#### WHAT IS BEING ASKED
Below are the entries. Transcribe exactly the lines from the one with "CacheBestSize to save" through the one with "drastic incompatable changes", ends included, and leave out all others.

#### RECORDS SUPPLIED
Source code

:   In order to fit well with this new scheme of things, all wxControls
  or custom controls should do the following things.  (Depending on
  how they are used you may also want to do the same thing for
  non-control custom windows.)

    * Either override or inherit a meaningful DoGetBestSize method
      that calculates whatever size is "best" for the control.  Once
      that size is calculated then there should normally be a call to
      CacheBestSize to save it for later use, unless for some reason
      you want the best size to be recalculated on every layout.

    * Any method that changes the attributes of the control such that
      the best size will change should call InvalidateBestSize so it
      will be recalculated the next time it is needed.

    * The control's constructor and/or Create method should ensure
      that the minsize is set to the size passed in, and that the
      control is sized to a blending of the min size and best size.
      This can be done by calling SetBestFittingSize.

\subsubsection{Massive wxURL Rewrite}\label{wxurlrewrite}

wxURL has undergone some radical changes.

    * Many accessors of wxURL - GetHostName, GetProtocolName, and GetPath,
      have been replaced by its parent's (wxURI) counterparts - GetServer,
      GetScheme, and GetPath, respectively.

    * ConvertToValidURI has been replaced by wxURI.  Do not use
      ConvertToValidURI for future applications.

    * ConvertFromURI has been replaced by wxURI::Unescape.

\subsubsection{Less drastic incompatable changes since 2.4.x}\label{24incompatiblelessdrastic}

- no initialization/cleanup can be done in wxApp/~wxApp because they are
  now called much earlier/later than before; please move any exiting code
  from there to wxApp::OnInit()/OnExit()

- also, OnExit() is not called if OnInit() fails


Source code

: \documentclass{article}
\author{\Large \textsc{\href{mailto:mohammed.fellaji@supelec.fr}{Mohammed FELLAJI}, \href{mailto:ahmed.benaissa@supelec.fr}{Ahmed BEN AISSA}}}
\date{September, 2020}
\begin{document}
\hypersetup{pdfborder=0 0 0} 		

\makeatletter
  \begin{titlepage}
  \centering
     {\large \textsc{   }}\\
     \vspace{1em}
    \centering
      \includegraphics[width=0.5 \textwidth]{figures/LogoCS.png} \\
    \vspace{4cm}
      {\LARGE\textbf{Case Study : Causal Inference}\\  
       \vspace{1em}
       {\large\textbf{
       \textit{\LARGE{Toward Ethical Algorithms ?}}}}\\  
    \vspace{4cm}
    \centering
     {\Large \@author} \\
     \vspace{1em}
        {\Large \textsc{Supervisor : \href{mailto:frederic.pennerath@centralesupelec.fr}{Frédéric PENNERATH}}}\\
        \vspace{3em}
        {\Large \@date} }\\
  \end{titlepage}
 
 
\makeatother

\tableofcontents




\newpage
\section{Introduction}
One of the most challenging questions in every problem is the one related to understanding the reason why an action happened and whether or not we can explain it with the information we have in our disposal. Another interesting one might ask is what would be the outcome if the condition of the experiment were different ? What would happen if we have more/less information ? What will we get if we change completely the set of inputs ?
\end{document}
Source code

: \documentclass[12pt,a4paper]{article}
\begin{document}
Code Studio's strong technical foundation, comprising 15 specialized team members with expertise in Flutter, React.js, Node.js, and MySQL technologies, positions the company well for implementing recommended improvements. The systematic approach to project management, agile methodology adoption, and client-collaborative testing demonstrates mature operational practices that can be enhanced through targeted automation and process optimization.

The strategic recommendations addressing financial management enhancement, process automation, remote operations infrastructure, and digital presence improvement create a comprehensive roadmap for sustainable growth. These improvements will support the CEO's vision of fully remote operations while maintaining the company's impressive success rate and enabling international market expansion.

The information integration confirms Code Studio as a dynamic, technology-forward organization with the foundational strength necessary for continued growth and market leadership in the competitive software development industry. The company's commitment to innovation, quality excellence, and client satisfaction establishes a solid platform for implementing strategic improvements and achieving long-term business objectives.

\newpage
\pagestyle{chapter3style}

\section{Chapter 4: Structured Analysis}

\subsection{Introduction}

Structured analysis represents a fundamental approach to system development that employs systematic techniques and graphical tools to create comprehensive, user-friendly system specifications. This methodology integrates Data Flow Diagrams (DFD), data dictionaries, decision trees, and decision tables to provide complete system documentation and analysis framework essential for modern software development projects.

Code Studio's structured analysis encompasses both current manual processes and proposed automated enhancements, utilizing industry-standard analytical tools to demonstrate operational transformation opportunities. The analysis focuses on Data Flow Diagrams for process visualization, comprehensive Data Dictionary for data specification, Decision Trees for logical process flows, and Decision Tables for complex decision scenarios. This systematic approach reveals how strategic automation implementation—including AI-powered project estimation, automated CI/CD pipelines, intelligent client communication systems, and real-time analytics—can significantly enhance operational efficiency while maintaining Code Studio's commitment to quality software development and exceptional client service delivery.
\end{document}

#### THE ANSWER
      CacheBestSize to save it for later use, unless for some reason
      you want the best size to be recalculated on every layout.

    * Any method that changes the attributes of the control such that
      the best size will change should call InvalidateBestSize so it
      will be recalculated the next time it is needed.

    * The control's constructor and/or Create method should ensure
      that the minsize is set to the size passed in, and that the
      control is sized to a blending of the min size and best size.
      This can be done by calling SetBestFittingSize.

\subsubsection{Massive wxURL Rewrite}\label{wxurlrewrite}

wxURL has undergone some radical changes.

    * Many accessors of wxURL - GetHostName, GetProtocolName, and GetPath,
      have been replaced by its parent's (wxURI) counterparts - GetServer,
      GetScheme, and GetPath, respectively.

    * ConvertToValidURI has been replaced by wxURI.  Do not use
      ConvertToValidURI for future applications.

    * ConvertFromURI has been replaced by wxURI::Unescape.

\subsubsection{Less drastic incompatable changes since 2.4.x}\label{24incompatiblelessdrastic}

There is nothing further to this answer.